About 700 Special Forces guardsmen have been mobilized for the war on terrorism, and 400 are overseas, said Maj. Robert E. Gowan, a spokesman for U.S. Army Special Forces Command. Special Forces soldiers have been mobilized from Colorado, Utah, West Virginia, Alabama, Mississippi, Virginia, Florida and Kentucky, Burford said.
Soldiers from the National Guard’s 19th Special Forces Group are in Afghanistan with Fort Bragg’s 3rd Group, said Maj. Gen. Geoffrey Lambert, the commanding general of Special Forces Command.

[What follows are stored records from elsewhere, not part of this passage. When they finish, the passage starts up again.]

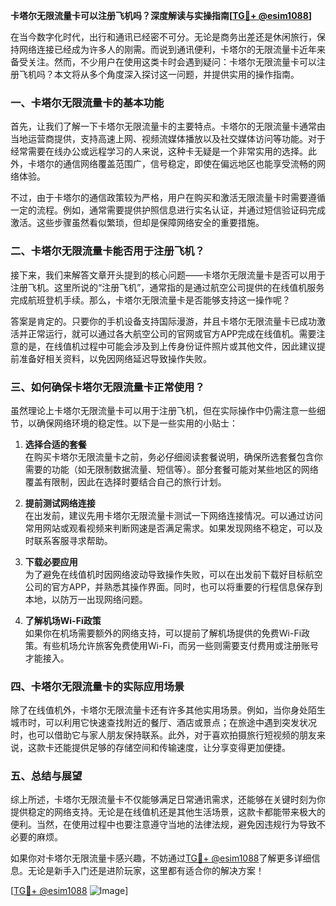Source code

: **卡塔尔无限流量卡可以注册飞机吗？深度解读与实操指南[[TG💪+ @esim1088](https://t.me/s/esim1088)]**

在当今数字化时代，出行和通讯已经密不可分。无论是商务出差还是休闲旅行，保持网络连接已经成为许多人的刚需。而说到通讯便利，卡塔尔的无限流量卡近年来备受关注。然而，不少用户在使用这类卡时会遇到疑问：卡塔尔无限流量卡可以注册飞机吗？本文将从多个角度深入探讨这一问题，并提供实用的操作指南。

### 一、卡塔尔无限流量卡的基本功能

首先，让我们了解一下卡塔尔无限流量卡的主要特点。卡塔尔的无限流量卡通常由当地运营商提供，支持高速上网、视频流媒体播放以及社交媒体访问等功能。对于经常需要在线办公或远程学习的人来说，这种卡无疑是一个非常实用的选择。此外，卡塔尔的通信网络覆盖范围广，信号稳定，即使在偏远地区也能享受流畅的网络体验。

不过，由于卡塔尔的通信政策较为严格，用户在购买和激活无限流量卡时需要遵循一定的流程。例如，通常需要提供护照信息进行实名认证，并通过短信验证码完成激活。这些步骤虽然看似繁琐，但却是保障网络安全的重要措施。

### 二、卡塔尔无限流量卡能否用于注册飞机？

接下来，我们来解答文章开头提到的核心问题——卡塔尔无限流量卡是否可以用于注册飞机。这里所说的“注册飞机”，通常指的是通过航空公司提供的在线值机服务完成航班登机手续。那么，卡塔尔无限流量卡是否能够支持这一操作呢？

答案是肯定的。只要你的手机设备支持国际漫游，并且卡塔尔无限流量卡已成功激活并正常运行，就可以通过各大航空公司的官网或官方APP完成在线值机。需要注意的是，在线值机过程中可能会涉及到上传身份证件照片或其他文件，因此建议提前准备好相关资料，以免因网络延迟导致操作失败。

### 三、如何确保卡塔尔无限流量卡正常使用？

虽然理论上卡塔尔无限流量卡可以用于注册飞机，但在实际操作中仍需注意一些细节，以确保网络环境的稳定性。以下是一些实用的小贴士：

1. **选择合适的套餐**  
   在购买卡塔尔无限流量卡之前，务必仔细阅读套餐说明，确保所选套餐包含你需要的功能（如无限制数据流量、短信等）。部分套餐可能对某些地区的网络覆盖有限制，因此在选择时要结合自己的旅行计划。

2. **提前测试网络连接**  
   在出发前，建议先用卡塔尔无限流量卡测试一下网络连接情况。可以通过访问常用网站或观看视频来判断网速是否满足需求。如果发现网络不稳定，可以及时联系客服寻求帮助。

3. **下载必要应用**  
   为了避免在线值机时因网络波动导致操作失败，可以在出发前下载好目标航空公司的官方APP，并熟悉其操作界面。同时，也可以将重要的行程信息保存到本地，以防万一出现网络问题。

4. **了解机场Wi-Fi政策**  
   如果你在机场需要额外的网络支持，可以提前了解机场提供的免费Wi-Fi政策。有些机场允许旅客免费使用Wi-Fi，而另一些则需要支付费用或注册账号才能接入。

### 四、卡塔尔无限流量卡的实际应用场景

除了在线值机外，卡塔尔无限流量卡还有许多其他实用场景。例如，当你身处陌生城市时，可以利用它快速查找附近的餐厅、酒店或景点；在旅途中遇到突发状况时，也可以借助它与家人朋友保持联系。此外，对于喜欢拍摄旅行短视频的朋友来说，这款卡还能提供足够的存储空间和传输速度，让分享变得更加便捷。

### 五、总结与展望

综上所述，卡塔尔无限流量卡不仅能够满足日常通讯需求，还能够在关键时刻为你提供稳定的网络支持。无论是在线值机还是其他生活场景，这款卡都能带来极大的便利。当然，在使用过程中也要注意遵守当地的法律法规，避免因违规行为导致不必要的麻烦。

如果你对卡塔尔无限流量卡感兴趣，不妨通过[TG💪+ @esim1088](https://t.me/s/esim1088)了解更多详细信息。无论是新手入门还是进阶玩家，这里都有适合你的解决方案！

[[TG💪+ @esim1088](https://t.me/s/esim1088) ![Image](https://i.postimg.cc/4NQfJmqS/Snipaste-2025-05-13-00-14-12.png)]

The National Guard soldiers are ‘‘together, hand in hand, slugging it out there in Afghanistan,’’ Lambert said. ‘‘They are paying the price. We have lost one man. We've had another hit in the face.’’

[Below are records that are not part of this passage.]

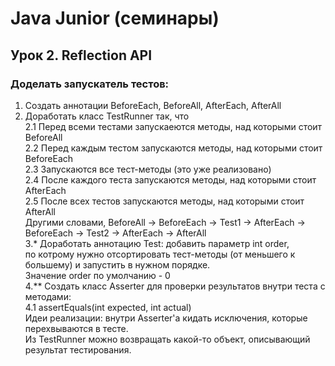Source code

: # Java Junior (семинары)  
## Урок 2. Reflection API  

### Доделать запускатель тестов:  
1. Создать аннотации BeforeEach, BeforeAll, AfterEach, AfterAll  
2. Доработать класс TestRunner так, что  
2.1 Перед всеми тестами запускаеются методы, над которыми стоит BeforeAll  
2.2 Перед каждым тестом запускаются методы, над которыми стоит BeforeEach  
2.3 Запускаются все тест-методы (это уже реализовано)  
2.4 После каждого теста запускаются методы, над которыми стоит AfterEach  
2.5 После всех тестов запускаются методы, над которыми стоит AfterAll  
Другими словами, BeforeAll -> BeforeEach -> Test1 -> AfterEach -> BeforeEach -> Test2 -> AfterEach -> AfterAll  
3.* Доработать аннотацию Test: добавить параметр int order,  
по котрому нужно отсортировать тест-методы (от меньшего к большему) и запустить в нужном порядке.  
Значение order по умолчанию - 0  
4.** Создать класс Asserter для проверки результатов внутри теста с методами:  
4.1 assertEquals(int expected, int actual)  
Идеи реализации: внутри Asserter'а кидать исключения, которые перехвываются в тесте.  
Из TestRunner можно возвращать какой-то объект, описывающий результат тестирования.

Sgt. 1st Class Daniel A. Romero, a 30-year-old 19th Group soldier from Colorado, was killed April 15 after confiscated Taliban weapons exploded accidentally at a demolition range outside Bagram, Afghanistan.
Burford’s promotion ‘‘solidifies that team and makes you part of the general-officer leadership,’’ Lambert said at the outdoor ceremony at U.S. Army Special Operations Command headquarters.
The war on terrorism is bringing to the fore many of the issues about limited training, hand-me-down equipment and readiness to deploy for part-time soldiers, especially in Special Forces.
‘‘You have to realize that the Guard has to recruit and train their own,’’ Burford said. ‘‘If you are here at Fort Bragg and you ask for three replacements, they just show up one day. In the National Guard you need three replacements, you’ve got to go down to the shopping mall, find 10 to train eight to graduate three.’’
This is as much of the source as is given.